## WORK ITEM
Which lines of the entries hold the string "that"? Copy each one.

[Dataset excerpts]
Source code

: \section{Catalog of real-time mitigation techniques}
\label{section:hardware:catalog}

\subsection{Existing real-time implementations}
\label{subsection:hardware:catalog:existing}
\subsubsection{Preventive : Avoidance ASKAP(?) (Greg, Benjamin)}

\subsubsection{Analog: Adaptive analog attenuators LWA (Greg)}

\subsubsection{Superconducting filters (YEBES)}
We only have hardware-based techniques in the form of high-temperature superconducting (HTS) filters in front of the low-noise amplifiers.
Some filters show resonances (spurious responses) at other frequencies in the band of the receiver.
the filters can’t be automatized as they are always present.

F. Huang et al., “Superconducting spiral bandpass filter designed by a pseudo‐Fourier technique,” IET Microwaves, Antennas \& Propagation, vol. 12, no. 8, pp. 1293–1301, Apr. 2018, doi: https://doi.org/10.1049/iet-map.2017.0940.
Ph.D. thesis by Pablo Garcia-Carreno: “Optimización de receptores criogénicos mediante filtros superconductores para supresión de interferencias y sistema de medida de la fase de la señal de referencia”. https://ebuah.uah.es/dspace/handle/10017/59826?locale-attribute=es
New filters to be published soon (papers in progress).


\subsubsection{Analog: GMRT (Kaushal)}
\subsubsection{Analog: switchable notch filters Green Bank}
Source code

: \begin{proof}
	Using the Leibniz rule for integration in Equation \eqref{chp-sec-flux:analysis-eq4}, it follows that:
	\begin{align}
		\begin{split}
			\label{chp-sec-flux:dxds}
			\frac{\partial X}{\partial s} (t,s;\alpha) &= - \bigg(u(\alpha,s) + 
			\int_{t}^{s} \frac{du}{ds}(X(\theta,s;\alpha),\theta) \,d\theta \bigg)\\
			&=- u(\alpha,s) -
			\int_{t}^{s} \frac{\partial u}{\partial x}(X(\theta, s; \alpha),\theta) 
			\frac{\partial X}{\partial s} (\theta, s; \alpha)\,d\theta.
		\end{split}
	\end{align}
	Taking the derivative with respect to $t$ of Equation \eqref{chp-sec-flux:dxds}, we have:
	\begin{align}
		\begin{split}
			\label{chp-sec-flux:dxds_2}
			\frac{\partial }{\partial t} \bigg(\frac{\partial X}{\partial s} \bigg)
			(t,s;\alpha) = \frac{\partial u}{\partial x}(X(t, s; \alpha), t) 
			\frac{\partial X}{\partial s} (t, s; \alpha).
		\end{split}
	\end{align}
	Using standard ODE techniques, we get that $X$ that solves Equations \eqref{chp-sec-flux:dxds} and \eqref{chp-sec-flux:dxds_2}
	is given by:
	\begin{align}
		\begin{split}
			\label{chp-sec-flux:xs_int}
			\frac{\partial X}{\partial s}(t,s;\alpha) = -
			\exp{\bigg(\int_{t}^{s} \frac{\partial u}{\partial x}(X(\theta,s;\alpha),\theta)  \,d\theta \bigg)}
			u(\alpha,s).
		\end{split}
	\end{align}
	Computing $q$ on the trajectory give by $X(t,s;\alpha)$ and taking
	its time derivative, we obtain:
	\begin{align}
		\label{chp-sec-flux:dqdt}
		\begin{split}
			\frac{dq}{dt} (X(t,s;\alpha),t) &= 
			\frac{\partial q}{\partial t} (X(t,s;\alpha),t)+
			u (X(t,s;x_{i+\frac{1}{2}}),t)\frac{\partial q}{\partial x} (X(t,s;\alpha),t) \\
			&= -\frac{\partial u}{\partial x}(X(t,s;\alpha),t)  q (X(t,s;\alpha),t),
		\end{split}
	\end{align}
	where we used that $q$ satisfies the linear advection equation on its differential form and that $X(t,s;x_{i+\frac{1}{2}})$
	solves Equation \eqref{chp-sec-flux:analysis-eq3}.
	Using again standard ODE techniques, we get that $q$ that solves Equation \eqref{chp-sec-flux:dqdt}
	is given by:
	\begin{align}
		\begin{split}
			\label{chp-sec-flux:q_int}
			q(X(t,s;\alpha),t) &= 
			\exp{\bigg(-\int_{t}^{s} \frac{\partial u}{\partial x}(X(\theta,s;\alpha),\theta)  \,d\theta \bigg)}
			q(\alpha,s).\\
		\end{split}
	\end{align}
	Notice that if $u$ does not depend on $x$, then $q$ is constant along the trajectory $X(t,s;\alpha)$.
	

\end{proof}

## PROBLEM SOLUTION
	Using the Leibniz rule for integration in Equation \eqref{chp-sec-flux:analysis-eq4}, it follows that:
	Using standard ODE techniques, we get that $X$ that solves Equations \eqref{chp-sec-flux:dxds} and \eqref{chp-sec-flux:dxds_2}
	where we used that $q$ satisfies the linear advection equation on its differential form and that $X(t,s;x_{i+\frac{1}{2}})$
	Using again standard ODE techniques, we get that $q$ that solves Equation \eqref{chp-sec-flux:dqdt}
	Notice that if $u$ does not depend on $x$, then $q$ is constant along the trajectory $X(t,s;\alpha)$.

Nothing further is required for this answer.